* _DESCRIPTION OF THE TASK_
If a line of the material contains "Return", copy it.

* _TASK INPUT_
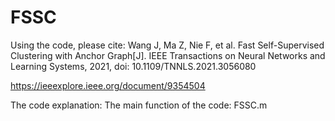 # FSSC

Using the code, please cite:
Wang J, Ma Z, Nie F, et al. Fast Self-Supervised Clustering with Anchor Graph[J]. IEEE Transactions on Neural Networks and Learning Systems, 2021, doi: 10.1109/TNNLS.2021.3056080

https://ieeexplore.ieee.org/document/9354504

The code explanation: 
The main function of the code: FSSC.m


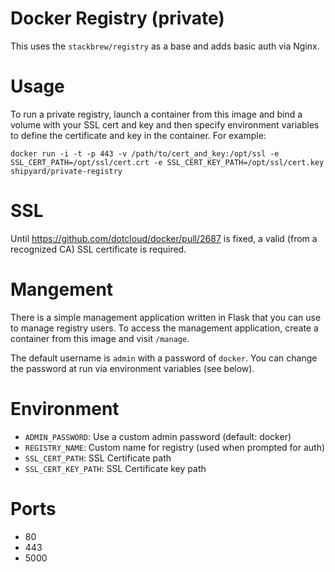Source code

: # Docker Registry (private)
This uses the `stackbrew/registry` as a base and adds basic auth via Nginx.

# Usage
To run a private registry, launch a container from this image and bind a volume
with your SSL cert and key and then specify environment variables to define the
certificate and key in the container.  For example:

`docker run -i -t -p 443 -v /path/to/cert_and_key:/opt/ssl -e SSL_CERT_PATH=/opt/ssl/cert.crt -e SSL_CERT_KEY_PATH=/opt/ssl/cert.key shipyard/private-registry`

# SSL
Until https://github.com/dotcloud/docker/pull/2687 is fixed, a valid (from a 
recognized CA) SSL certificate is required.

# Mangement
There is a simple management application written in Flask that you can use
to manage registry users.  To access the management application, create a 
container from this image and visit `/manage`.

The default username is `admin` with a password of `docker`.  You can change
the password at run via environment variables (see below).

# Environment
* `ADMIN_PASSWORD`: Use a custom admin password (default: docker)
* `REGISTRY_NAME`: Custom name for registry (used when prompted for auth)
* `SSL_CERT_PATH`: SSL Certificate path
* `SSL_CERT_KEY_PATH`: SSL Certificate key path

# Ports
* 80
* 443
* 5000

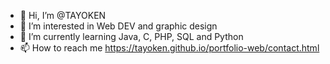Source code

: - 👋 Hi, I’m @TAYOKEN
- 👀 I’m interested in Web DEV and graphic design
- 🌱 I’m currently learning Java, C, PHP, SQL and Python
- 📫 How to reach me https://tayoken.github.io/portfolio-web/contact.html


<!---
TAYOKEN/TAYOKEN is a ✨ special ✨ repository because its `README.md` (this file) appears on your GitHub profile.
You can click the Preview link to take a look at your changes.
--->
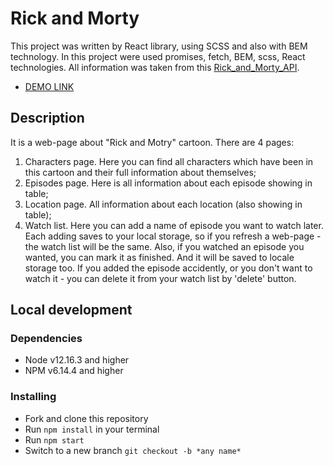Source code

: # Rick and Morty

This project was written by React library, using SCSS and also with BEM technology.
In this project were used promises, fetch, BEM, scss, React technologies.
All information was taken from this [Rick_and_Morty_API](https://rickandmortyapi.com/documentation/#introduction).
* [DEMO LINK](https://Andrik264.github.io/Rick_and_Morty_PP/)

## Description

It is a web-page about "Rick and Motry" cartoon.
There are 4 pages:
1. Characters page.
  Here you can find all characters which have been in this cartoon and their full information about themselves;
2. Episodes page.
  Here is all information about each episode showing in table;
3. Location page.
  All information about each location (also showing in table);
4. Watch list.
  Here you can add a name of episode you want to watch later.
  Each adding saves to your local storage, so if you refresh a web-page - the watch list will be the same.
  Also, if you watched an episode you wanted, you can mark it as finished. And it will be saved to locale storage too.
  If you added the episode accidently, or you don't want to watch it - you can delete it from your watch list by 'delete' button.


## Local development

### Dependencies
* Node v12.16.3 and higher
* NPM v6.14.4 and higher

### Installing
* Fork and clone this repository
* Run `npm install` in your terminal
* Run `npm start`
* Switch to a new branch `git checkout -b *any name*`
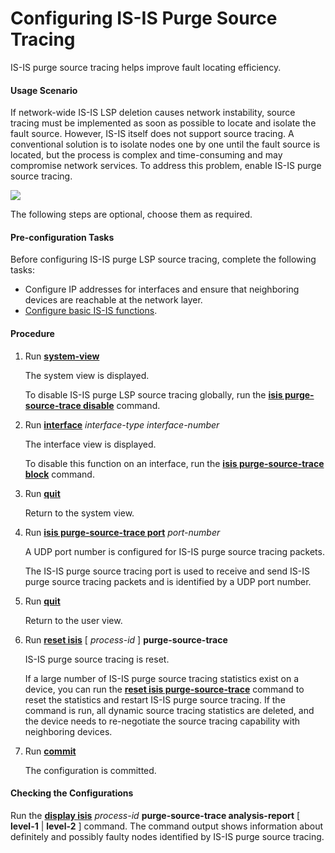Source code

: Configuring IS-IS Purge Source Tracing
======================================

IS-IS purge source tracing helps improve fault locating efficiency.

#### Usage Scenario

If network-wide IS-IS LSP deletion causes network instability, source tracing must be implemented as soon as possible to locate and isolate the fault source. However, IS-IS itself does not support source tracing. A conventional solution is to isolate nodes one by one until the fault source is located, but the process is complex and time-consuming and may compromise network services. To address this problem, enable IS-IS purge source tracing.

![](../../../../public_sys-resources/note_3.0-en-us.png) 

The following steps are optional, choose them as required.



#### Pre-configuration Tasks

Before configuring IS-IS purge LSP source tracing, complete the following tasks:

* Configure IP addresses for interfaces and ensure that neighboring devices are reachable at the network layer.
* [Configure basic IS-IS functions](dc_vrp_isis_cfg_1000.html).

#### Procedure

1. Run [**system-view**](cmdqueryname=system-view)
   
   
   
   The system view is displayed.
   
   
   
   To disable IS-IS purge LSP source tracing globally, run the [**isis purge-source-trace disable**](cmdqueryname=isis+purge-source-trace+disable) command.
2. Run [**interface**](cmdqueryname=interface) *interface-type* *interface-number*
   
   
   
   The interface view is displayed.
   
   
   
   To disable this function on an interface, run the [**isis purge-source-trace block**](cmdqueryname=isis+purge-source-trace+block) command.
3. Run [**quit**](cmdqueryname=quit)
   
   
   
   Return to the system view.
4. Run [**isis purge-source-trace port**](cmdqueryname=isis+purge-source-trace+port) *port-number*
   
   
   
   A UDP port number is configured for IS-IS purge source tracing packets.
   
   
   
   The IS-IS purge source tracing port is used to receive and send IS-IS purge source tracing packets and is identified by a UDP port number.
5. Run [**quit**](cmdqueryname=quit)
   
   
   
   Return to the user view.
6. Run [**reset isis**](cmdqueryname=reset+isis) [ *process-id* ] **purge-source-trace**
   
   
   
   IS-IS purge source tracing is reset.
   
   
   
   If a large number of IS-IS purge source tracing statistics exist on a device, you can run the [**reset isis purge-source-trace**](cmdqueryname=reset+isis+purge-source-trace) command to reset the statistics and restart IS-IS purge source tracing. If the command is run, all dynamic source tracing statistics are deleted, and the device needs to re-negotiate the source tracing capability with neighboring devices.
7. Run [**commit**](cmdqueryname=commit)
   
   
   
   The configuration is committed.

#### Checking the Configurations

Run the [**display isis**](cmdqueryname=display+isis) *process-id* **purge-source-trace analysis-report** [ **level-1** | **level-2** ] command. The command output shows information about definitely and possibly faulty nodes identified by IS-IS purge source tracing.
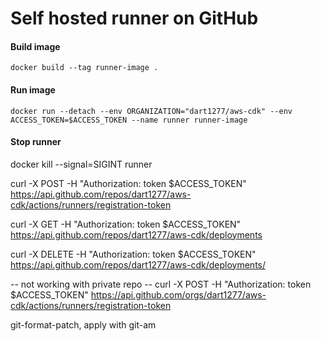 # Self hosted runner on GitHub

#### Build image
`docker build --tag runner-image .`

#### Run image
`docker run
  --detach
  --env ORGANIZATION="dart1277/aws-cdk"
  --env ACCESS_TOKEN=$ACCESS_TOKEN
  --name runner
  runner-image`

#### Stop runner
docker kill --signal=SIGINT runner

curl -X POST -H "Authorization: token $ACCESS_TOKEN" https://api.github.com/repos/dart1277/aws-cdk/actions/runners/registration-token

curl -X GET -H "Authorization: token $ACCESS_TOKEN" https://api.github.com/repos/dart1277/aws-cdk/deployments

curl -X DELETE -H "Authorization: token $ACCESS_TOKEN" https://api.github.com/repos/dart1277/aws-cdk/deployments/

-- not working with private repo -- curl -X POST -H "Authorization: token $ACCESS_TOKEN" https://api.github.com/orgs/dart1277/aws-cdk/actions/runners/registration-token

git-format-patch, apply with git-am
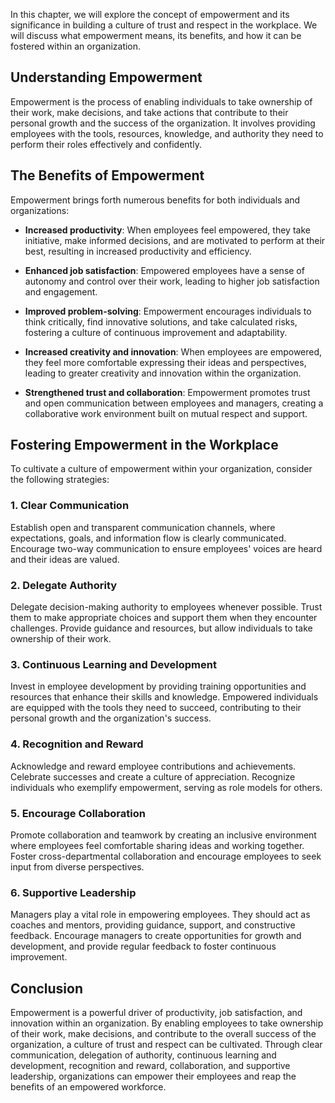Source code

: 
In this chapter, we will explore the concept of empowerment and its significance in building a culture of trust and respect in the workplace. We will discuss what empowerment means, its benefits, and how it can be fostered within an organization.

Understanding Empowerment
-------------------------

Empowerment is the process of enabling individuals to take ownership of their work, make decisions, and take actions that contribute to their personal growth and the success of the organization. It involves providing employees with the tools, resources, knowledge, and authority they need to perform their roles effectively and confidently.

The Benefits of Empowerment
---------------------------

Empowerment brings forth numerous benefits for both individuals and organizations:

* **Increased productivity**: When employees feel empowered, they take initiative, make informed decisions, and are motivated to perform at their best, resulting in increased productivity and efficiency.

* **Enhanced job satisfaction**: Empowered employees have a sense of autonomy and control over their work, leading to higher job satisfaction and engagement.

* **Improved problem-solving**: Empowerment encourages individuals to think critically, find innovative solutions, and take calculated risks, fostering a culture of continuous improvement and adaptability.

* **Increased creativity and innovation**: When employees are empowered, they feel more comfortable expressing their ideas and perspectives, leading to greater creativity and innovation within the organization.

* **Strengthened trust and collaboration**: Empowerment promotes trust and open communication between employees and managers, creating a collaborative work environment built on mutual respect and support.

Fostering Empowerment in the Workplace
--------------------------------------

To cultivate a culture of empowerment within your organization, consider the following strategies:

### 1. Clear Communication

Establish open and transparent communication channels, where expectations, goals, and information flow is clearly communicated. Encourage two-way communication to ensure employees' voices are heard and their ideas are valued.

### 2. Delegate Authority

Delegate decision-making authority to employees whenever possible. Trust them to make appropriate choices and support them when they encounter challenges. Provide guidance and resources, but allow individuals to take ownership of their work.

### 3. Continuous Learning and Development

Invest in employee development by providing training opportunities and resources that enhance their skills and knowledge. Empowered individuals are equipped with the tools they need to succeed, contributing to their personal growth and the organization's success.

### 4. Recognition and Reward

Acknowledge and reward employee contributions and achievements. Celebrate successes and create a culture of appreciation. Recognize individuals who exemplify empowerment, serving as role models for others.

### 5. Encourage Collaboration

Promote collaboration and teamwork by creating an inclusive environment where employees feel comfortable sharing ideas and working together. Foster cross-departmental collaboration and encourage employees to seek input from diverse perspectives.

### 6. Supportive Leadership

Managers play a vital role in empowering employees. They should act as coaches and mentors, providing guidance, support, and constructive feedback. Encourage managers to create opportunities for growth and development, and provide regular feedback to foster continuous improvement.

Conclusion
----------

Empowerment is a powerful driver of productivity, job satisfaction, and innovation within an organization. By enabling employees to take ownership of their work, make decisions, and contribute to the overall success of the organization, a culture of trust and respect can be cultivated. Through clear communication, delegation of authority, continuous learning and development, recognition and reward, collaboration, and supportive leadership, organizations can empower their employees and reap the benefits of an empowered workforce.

* _COMPLETED TASK_
   Return to the system view.
   Return to the user view.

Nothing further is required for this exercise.